Omaha developer hopes to create new entertainment district along NW Radial Highway
OMAHA, Neb. (WOWT) - Plans are in the works to create Omaha’s newest entertainment and living district and to permanently close a portion of North Saddle Creek Road.
The proposed plan, created by lead developer Joshuwa Hannum, will have its first reading at city council on Tuesday.
Hannum says the area, the corner of Northwest Radial Highway and Hamilton Streets, could be the next Blackstone or Dundee.
“We’ve seen how well Blackstone, and Aksarben Village and all those, we said why not North Omaha? North of Cuming Street? I think this is kind of a neglected area, a lot of big developers don’t really come this way, they don’t see a lot of value north of Cuming Street so we figured, why not here?”
The first phase of Hannum’s development plans includes building a 161-unit apartment complex on the southeast portion of North Saddle Creek Road. It will include 7,500 square feet of amenities and 7,500 square feet of retail space for coffee shops, bars, and restaurants.
The road would be permanently closed from NW Radial to Hamilton Street at the five-way intersection, making it a four-way instead.
“I think it’ll revitalize [the area] significantly, it’ll bring more shopping experiences, more restaurant experiences, for the people in the neighborhood to the west, the north and south and even east, this will be kind of a gathering place similar to Dundee, similar to Benson.”
The vision for the area is to make it a walkable, pedestrian-friendly district.
Hannum says the response from neighboring businesses and residents has been positive.
“It’s great,” says Terry Finkle, the owner of the famous Homy Inn.
The Homy Inn has been in the same spot along North Saddle Creek Road for more than 60 years.
“Hopefully revitalize it, bring more people into the neighborhood like the other districts, we’re kinda always left behind down here so hopefully it’ll be a good thing,’ he says.
New apartments mean new business.
“Brings more people to Midtown and hopefully, you know, will be affordable for everybody because housing is a little short around here.”
Hannum hopes to create a Business Improvement District for the area following approval from city council.
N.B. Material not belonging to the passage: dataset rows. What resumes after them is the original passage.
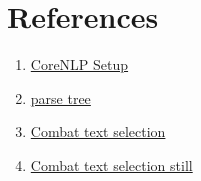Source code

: \documentclass{article}
\begin{document}
\section{References}
\begin{enumerate}
    \item \href{https://bbengfort.github.io/2018/06/corenlp-nltk-parses/}{CoreNLP Setup}
    \item \href{https://stackoverflow.com/questions/42322902/how-to-get-parse-tree-using-python-nltk}{parse tree}
    \item \href{https://tex.stackexchange.com/questions/507288/minted-make-text-non-selectable-on-output-pdf}{Combat text selection}
    \item \href{https://stackoverflow.com/questions/28797418/replace-all-font-glyphs-in-a-pdf-by-converting-them-to-outline-shapes}{Combat text selection still}
\end{enumerate}
\end{document}
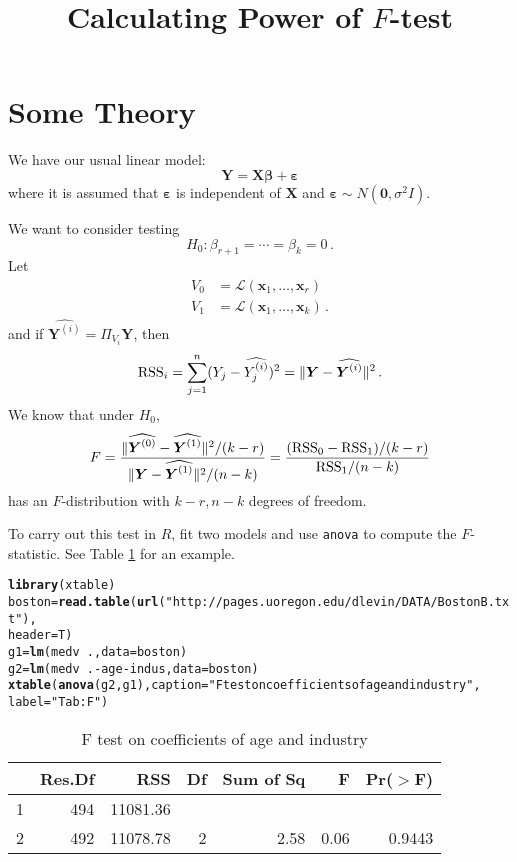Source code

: \documentclass{amsart}\usepackage[]{graphicx}\usepackage[]{color}
\title{Calculating Power of $F$-test}
\makeatletter
\newcommand{\hlstr}[1]{\textcolor[rgb]{0.192,0.494,0.8}{#1}}%
\newcommand{\hlopt}[1]{\textcolor[rgb]{0,0,0}{#1}}%
\newcommand{\hlstd}[1]{\textcolor[rgb]{0.345,0.345,0.345}{#1}}%
\newcommand{\hlkwb}[1]{\textcolor[rgb]{0.69,0.353,0.396}{#1}}%
\newcommand{\hlkwc}[1]{\textcolor[rgb]{0.333,0.667,0.333}{#1}}%
\newcommand{\hlkwd}[1]{\textcolor[rgb]{0.737,0.353,0.396}{\textbf{#1}}}%
\newenvironment{kframe}{%
 \def\at@end@of@kframe{}%
 \ifinner\ifhmode%
  \def\at@end@of@kframe{\end{minipage}}%
  \begin{minipage}{\columnwidth}%
 \fi\fi%
 \def\FrameCommand##1{\hskip\@totalleftmargin \hskip-\fboxsep
 \colorbox{shadecolor}{##1}\hskip-\fboxsep
     \hskip-\linewidth \hskip-\@totalleftmargin \hskip\columnwidth}%
 \MakeFramed {\advance\hsize-\width
   \@totalleftmargin\z@ \linewidth\hsize
   \@setminipage}}%
 {\par\unskip\endMakeFramed%
 \at@end@of@kframe}
\newcommand{\ep}{\varepsilon}
\newcommand{\bvec}[1]{{\boldsymbol #1}}
\newcommand{\X}{\bvec{X}}
\newcommand{\x}{\bvec{x}}
\newcommand{\bbeta}{\bvec{\beta}}
\newcommand{\Lin}{{\mathcal L}}
\newcommand{\rss}{{\rm RSS}}
\theoremstyle{definition}
\makeatother
\begin{document}
\maketitle


\section{Some Theory}

We have our usual linear model:
\[
\bvec{Y} = \X \bbeta + \bvec{\ep}
\]
where it is assumed that $\bvec{\ep}$ is independent of
$\bvec{X}$ and $\bvec{\ep} \sim N(\bvec{0}, \sigma^2I)$.

We want to consider testing
\begin{equation} \label{Eq:Hy}
H_0 : \beta_{r+1} = \cdots = \beta_k = 0 \,.
\end{equation}
Let
\begin{align*}
  V_0 & = \Lin(\x_1,\ldots,\x_r) \\
  V_1 & = \Lin(\x_1,\ldots,\x_k) \,.
\end{align*}
and if $\widehat{\bvec{Y}^{(i)}} = \Pi_{V_i} \bvec{Y}$,
then
\[
\rss_i = \sum_{j=1}^n (Y_j - \widehat{Y_j^{(i)}})^2
= \| \bvec{Y} - \widehat{\bvec{Y}^{(i)}} \|^2 \,.
\]
We know that under $H_0$,
\[
F =
\frac{\|\widehat{\bvec{Y}^{(0)}} - \widehat{\bvec{Y}^{(1)}}\|^2/(k-r)}{\|\bvec{Y}-\widehat{\bvec{Y}^{(1)}}\|^2/(n-k)}
= \frac{(\rss_0 - \rss_1)/(k-r)}{\rss_1/(n-k)}
\]
has an $F$-distribution with $k-r,n-k$ degrees of freedom.

To carry out this test in $R$, fit two models and use
\verb|anova| to compute the $F$-statistic.  See
Table \ref{Tab:F} for an example.

\begin{kframe}
\begin{alltt}
\hlkwd{library}\hlstd{(xtable)}
\hlstd{boston} \hlkwb{=} \hlkwd{read.table}\hlstd{(}\hlkwd{url}\hlstd{(}\hlstr{"http://pages.uoregon.edu/dlevin/DATA/BostonB.txt"}\hlstd{),}
                    \hlkwc{header}\hlstd{=T)}
\hlstd{g1} \hlkwb{=} \hlkwd{lm}\hlstd{(medv}\hlopt{~}\hlstd{.,}\hlkwc{data}\hlstd{=boston)}
\hlstd{g2} \hlkwb{=} \hlkwd{lm}\hlstd{(medv}\hlopt{~}\hlstd{.}\hlopt{-}\hlstd{age}\hlopt{-}\hlstd{indus,}\hlkwc{data}\hlstd{=boston)}
\hlkwd{xtable}\hlstd{(}\hlkwd{anova}\hlstd{(g2,g1),}\hlkwc{caption}\hlstd{=}\hlstr{"F test on coefficients of age and industry"}\hlstd{,}
       \hlkwc{label}\hlstd{=}\hlstr{"Tab:F"}\hlstd{)}
\end{alltt}
\end{kframe}%
\begin{table}[ht]
\centering
\begin{tabular}{lrrrrrr}
  \hline
 & Res.Df & RSS & Df & Sum of Sq & F & Pr($>$F) \\ 
  \hline
1 & 494 & 11081.36 &  &  &  &  \\ 
  2 & 492 & 11078.78 & 2 & 2.58 & 0.06 & 0.9443 \\ 
   \hline
\end{tabular}
\caption{F test on coefficients of age and industry} 
\label{Tab:F}
\end{table}
\end{document}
Besides approval from city leaders, sewer lines in the area will need to be moved before construction on the building begins. That project alone will cost $3.5 million and Hannum says it’s been hard to find a contractor to do the work.
Hannum hopes to begin that construction, and close down the portion of North Saddle Creek, by October of this year.
If it works out, he says, construction on the new apartment complex would begin in February of 2023 and finish in two years.
After that, more redevelopment is planned moving west along North Saddle Creek Road.
“Rising tides lifts all ships, and we’ll see a lot of economic development in this area over the next 10-15 years,” Hannum says.